In 2015, as part of the festival coverage I had planned, I was working on a project for Contributoria.com – a fantastic, but short-lived independent journalism project backed by The Guardian (UK). The article I had proposed was about the economic impact of the Festival, and called “Can art save this city?”.
Below is the article that resulted from this project. I had so much to say, and so little space, but I am reasonably happy with the result, and since Contributoria closed its doors shortly thereafter, I share the article on this platform for your interest.
[Please do not republish without permission.]
CAN ART SAVE THIS CITY?
A steady trickle of water runs down the pavement. In the cracks and crevices there’s already a green fuzzy algae blooming that tells me this particular stream has been around for months. It criss-crosses the path as I make my way up Hill Street, Grahamstown. The source is just outside the church hall – a hole in the tarmac with upturned paving, and fetid brown water seeping out.
A crowd has gathered with tickets in hand. Inside the hall, actors from the Makana Arts Academy are preparing for the 4pm performance of Waterline. We’re almost a week into the 2015 National Arts Festival, and word has got around: you need to see this one. The play is a workshopped piece of theatre, directed by renowned theatre-maker Rob Murray, about Grahamstown’s on-going water woes.
Makana Municipality – the council that runs Grahamstown, in the Eastern Cape province of South Africa – was placed under administration in late 2014. After years of sputtering water supply, issues with refuse collection and electricity provision, accusations of rampant corruption and financial mismanagement, the provincial government stepped in, in a desperate effort to right the ship.
“Sometimes we don’t have water for two months. Sometimes it comes out the tap like mud,” says Grahamstown resident Ziyanda*. “We heard [a rumour] that the municipality had to borrow money from Rhodes to pay staff, and then we see the mayor driving around in a new Mercedes.” She laughs, but her fists are balled.
Ziyanda lives in Joza, a township in Grahamstown.
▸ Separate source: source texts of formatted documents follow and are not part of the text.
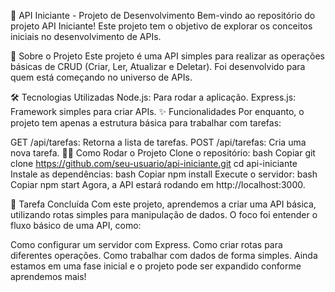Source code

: 🚀 API Iniciante - Projeto de Desenvolvimento
Bem-vindo ao repositório do projeto API Iniciante! Este projeto tem o objetivo de explorar os conceitos iniciais no desenvolvimento de APIs.

📌 Sobre o Projeto
Este projeto é uma API simples para realizar as operações básicas de CRUD (Criar, Ler, Atualizar e Deletar). Foi desenvolvido para quem está começando no universo de APIs.

🛠️ Tecnologias Utilizadas
Node.js: Para rodar a aplicação.
Express.js: Framework simples para criar APIs.
✨ Funcionalidades
Por enquanto, o projeto tem apenas a estrutura básica para trabalhar com tarefas:

GET /api/tarefas: Retorna a lista de tarefas.
POST /api/tarefas: Cria uma nova tarefa.
🧑‍💻 Como Rodar o Projeto
Clone o repositório:
bash
Copiar
git clone https://github.com/seu-usuario/api-iniciante.git
cd api-iniciante
Instale as dependências:
bash
Copiar
npm install
Execute o servidor:
bash
Copiar
npm start
Agora, a API estará rodando em http://localhost:3000.

🚧 Tarefa Concluída
Com este projeto, aprendemos a criar uma API básica, utilizando rotas simples para manipulação de dados. O foco foi entender o fluxo básico de uma API, como:

Como configurar um servidor com Express.
Como criar rotas para diferentes operações.
Como trabalhar com dados de forma simples.
Ainda estamos em uma fase inicial e o projeto pode ser expandido conforme aprendemos mais!
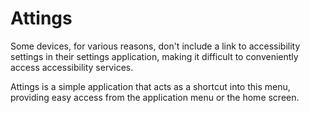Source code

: # Attings

Some devices, for various reasons, don't include a link to accessibility settings in their settings application, making it difficult to conveniently access accessibility services.

Attings is a simple application that acts as a shortcut into this menu, providing easy access from the application menu or the home screen.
She’s got a job this week, working in a residential home that is playing host to both a temporary clothes shop and a takeaway food stall for the duration of the festival. It’s a small town, and this is their biggest event of the year, creating around 400 temporary jobs every year. According to economists, the “arts fest” brought in over R340 million to the province last year.
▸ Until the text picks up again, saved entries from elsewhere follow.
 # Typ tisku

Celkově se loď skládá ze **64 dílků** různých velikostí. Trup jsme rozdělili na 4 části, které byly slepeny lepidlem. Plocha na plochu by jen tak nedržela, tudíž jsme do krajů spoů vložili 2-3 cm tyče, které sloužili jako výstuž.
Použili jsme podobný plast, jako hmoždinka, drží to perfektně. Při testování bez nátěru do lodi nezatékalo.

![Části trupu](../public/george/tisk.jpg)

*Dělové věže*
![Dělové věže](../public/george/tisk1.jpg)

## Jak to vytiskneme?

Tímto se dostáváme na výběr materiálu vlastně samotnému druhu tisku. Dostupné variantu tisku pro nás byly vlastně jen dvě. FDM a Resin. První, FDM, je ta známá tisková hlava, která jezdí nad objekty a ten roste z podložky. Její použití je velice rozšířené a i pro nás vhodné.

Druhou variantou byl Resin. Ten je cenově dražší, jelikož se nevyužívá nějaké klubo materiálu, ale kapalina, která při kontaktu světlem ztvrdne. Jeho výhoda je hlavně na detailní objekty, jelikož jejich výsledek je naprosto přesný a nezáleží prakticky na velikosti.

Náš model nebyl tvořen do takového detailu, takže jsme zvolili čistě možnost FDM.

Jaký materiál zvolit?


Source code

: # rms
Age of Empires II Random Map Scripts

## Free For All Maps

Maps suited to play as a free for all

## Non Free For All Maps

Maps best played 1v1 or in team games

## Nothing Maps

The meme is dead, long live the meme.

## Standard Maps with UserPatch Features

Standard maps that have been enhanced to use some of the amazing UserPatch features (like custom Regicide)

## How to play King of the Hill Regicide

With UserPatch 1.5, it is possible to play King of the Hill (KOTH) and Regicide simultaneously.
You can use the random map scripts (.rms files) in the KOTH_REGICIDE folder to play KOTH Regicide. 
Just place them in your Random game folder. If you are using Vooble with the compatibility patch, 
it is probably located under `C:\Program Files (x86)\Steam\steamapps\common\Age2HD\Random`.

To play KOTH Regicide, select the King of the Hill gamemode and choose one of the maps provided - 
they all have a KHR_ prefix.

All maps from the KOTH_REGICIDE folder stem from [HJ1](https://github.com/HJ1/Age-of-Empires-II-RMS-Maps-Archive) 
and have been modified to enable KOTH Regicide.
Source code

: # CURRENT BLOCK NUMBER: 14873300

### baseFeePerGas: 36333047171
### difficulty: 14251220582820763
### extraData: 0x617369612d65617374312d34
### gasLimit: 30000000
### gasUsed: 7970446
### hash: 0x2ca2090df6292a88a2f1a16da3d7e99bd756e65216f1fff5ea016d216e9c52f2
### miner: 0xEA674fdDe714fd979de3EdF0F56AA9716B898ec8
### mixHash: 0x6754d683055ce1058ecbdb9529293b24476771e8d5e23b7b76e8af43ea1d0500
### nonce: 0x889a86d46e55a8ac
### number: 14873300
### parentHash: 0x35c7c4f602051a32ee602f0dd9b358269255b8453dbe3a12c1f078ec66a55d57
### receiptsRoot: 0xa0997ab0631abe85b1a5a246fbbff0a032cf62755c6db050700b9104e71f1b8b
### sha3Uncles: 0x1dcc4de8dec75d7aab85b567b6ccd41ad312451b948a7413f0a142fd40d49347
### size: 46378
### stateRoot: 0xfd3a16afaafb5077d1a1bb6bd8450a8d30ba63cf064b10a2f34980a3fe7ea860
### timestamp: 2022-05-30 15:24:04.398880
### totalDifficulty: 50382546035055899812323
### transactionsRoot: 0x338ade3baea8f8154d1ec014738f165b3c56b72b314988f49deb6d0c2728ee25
Today though, Ziyanda’s not working. She’s got a few hours off, and she wants to see Waterline.
A picture of inequality
The municipal troubles are just the start of the town’s issues. The problem is not that there’s no money in Makana, just that – as in most of South Africa – it is unevenly distributed. Makana is home to around 80,000 people. According to the latest available census data from 2011, 10% of Makana residents live in “informal dwellings” or shacks, a third are employed, and the average household income is less than R30,000 annually.
To put that in perspective, the average bank teller in South Africa can expect to earn R80,000 a year. In 2014, the budget for Makana’s mayor was over R700,000. Around 5% of residents (roughly 4,000 people) earn over R300,000 a year, but 13% (10, 400 people) have no income at all.
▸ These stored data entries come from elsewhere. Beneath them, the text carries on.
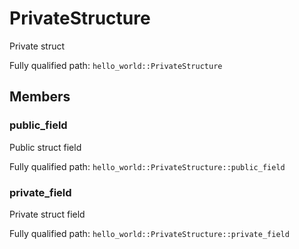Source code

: # PrivateStructure

Private struct


Fully qualified path: `hello_world::PrivateStructure`

## Members

### public_field

Public struct field

Fully qualified path: `hello_world::PrivateStructure::public_field`


### private_field

Private struct field

Fully qualified path: `hello_world::PrivateStructure::private_field`


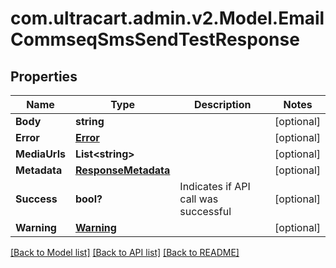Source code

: # com.ultracart.admin.v2.Model.EmailCommseqSmsSendTestResponse
## Properties

Name | Type | Description | Notes
------------ | ------------- | ------------- | -------------
**Body** | **string** |  | [optional] 
**Error** | [**Error**](Error.md) |  | [optional] 
**MediaUrls** | **List&lt;string&gt;** |  | [optional] 
**Metadata** | [**ResponseMetadata**](ResponseMetadata.md) |  | [optional] 
**Success** | **bool?** | Indicates if API call was successful | [optional] 
**Warning** | [**Warning**](Warning.md) |  | [optional] 


[[Back to Model list]](../README.md#documentation-for-models) [[Back to API list]](../README.md#documentation-for-api-endpoints) [[Back to README]](../README.md)

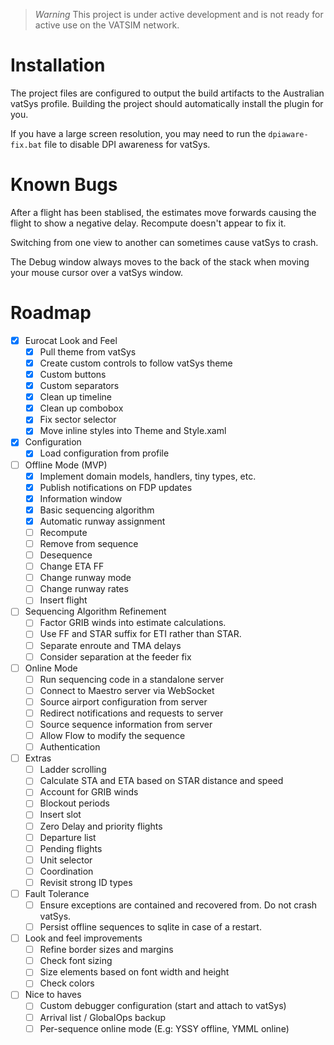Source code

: > *Warning*
> This project is under active development and is not ready for active use on the VATSIM network.


# Installation

The project files are configured to output the build artifacts to the Australian vatSys profile.
Building the project should automatically install the plugin for you.

If you have a large screen resolution, you may need to run the `dpiaware-fix.bat` file to disable DPI awareness for vatSys.

# Known Bugs 

After a flight has been stablised, the estimates move forwards causing the flight to show a negative delay. Recompute doesn't appear to fix it.

Switching from one view to another can sometimes cause vatSys to crash.

The Debug window always moves to the back of the stack when moving your mouse cursor over a vatSys window.

# Roadmap

- [X] Eurocat Look and Feel
    - [X] Pull theme from vatSys
    - [X] Create custom controls to follow vatSys theme
    - [X] Custom buttons
    - [X] Custom separators
    - [X] Clean up timeline
    - [X] Clean up combobox
    - [X] Fix sector selector
    - [X] Move inline styles into Theme and Style.xaml

- [X] Configuration
    - [X] Load configuration from profile
    
- [ ] Offline Mode (MVP)
    - [X] Implement domain models, handlers, tiny types, etc.
    - [X] Publish notifications on FDP updates
    - [X] Information window
    - [X] Basic sequencing algorithm
    - [X] Automatic runway assignment
    - [ ] Recompute
    - [ ] Remove from sequence
    - [ ] Desequence
    - [ ] Change ETA FF
    - [ ] Change runway mode
    - [ ] Change runway rates
    - [ ] Insert flight

- [ ] Sequencing Algorithm Refinement
    - [ ] Factor GRIB winds into estimate calculations.
    - [ ] Use FF and STAR suffix for ETI rather than STAR.
    - [ ] Separate enroute and TMA delays
    - [ ] Consider separation at the feeder fix

- [ ] Online Mode
    - [ ] Run sequencing code in a standalone server
    - [ ] Connect to Maestro server via WebSocket
    - [ ] Source airport configuration from server
    - [ ] Redirect notifications and requests to server
    - [ ] Source sequence information from server
    - [ ] Allow Flow to modify the sequence
    - [ ] Authentication

- [ ] Extras
    - [ ] Ladder scrolling
    - [ ] Calculate STA and ETA based on STAR distance and speed
    - [ ] Account for GRIB winds
    - [ ] Blockout periods
    - [ ] Insert slot
    - [ ] Zero Delay and priority flights
    - [ ] Departure list
    - [ ] Pending flights
    - [ ] Unit selector
    - [ ] Coordination
    - [ ] Revisit strong ID types

- [ ] Fault Tolerance
    - [ ] Ensure exceptions are contained and recovered from. Do not crash vatSys.
    - [ ] Persist offline sequences to sqlite in case of a restart.

- [ ] Look and feel improvements
    - [ ] Refine border sizes and margins
    - [ ] Check font sizing
    - [ ] Size elements based on font width and height
    - [ ] Check colors

- [ ] Nice to haves
    - [ ] Custom debugger configuration (start and attach to vatSys)
    - [ ] Arrival list / GlobalOps backup
    - [ ] Per-sequence online mode (E.g: YSSY offline, YMML online)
Conversely, Grahamstown has some of the most expensive private** schools. It costs over R80,000 to send your son to StAndrews College for a year, 2.6 times the average income for the area. The centrepiece is Rhodes University – a small liberal arts college. Studying for a BA degree at Rhodes, excluding accommodation, costs over R37,000 per year, putting it far out of the reach of your average Grahamstown school-leaver.
The GINI coefficient (a measure of inequality) of South Africa sits at 0.59, making us the most unequal of our “middle income” country peer group. This is despite huge gains made through public spending aimed at lifting people out of extreme poverty, one of the Millenium Development Goals. But as our global focus shifts to the new Sustainable Development Goals (SDGs), we have to ask “Is taking people out of extreme poverty enough?”
A cash injection
On the stage of the Guy Butler Theatre – the headline stage of the festival – veteran satirist Pieter-Dirk Uys is mid-way through his matinee. He wears a sequined shirt and high heels. Today he is Bambi Kellerman, one of his best-known characters.
“Have you seen the boys with the painted faces on the streets?” Bambi asks us. All across the city, small groups of young black boys have gathered, painted their faces white and placed out a cup, a tin, a hat – they’re begging for a taste of the money that floods in with the visitors every July. Toss them a coin and the scraggly “statues” come to life, tapping out a few dance moves or a song. Everyone’s an artist during festival.
Rhodes economics lecturer Professor Jen Snowball, together with Professor Geoff Antrobus, conducted the economic impact study on the festival. Snowball believes the spinoff benefits, economically speaking, impact the town broadly and stretch beyond the date limits of the festival. But, she cautions, the potential impact is limited because many of the services and goods needed must be brought in from outside of town. “There is no doubt that the [festival] results in some additional employment – both direct and indirect,” she says. “The [festival] office itself employs many temporary helpers, but so do other organisations who provide services to visitors, or to artists, producers and sellers. This has a knock-on effect, known as the multiplier.”
The multiplier means that for every rand spent in town during the festival, R1.9 is created. “The more money that stays in Grahamstown, that is spent and re-spent on goods and services, the bigger the [multiplier] will be. Unfortunately, Grahamstown doesn’t have a very big supply base,” she continues. Money spent on services outside of town present ‘leakages’. “These reduce the size of the multiplier, making the economic impact and job creation potential of the festival smaller. So one way to increase the impact of the festival (and any other event) is to encourage people to ‘buy local’ where at all possible.”
Getting creative
‘Buy local’ is one of the principles of Creative City (CC) – a new initiative established by the festival office. This ambitious project is attempting to address some of the systemic inequalities through strategic, creative and artistic ventures. The media bags for the Festival, for example, were sewn by local women, and the Makana Arts Academy is their flagship project.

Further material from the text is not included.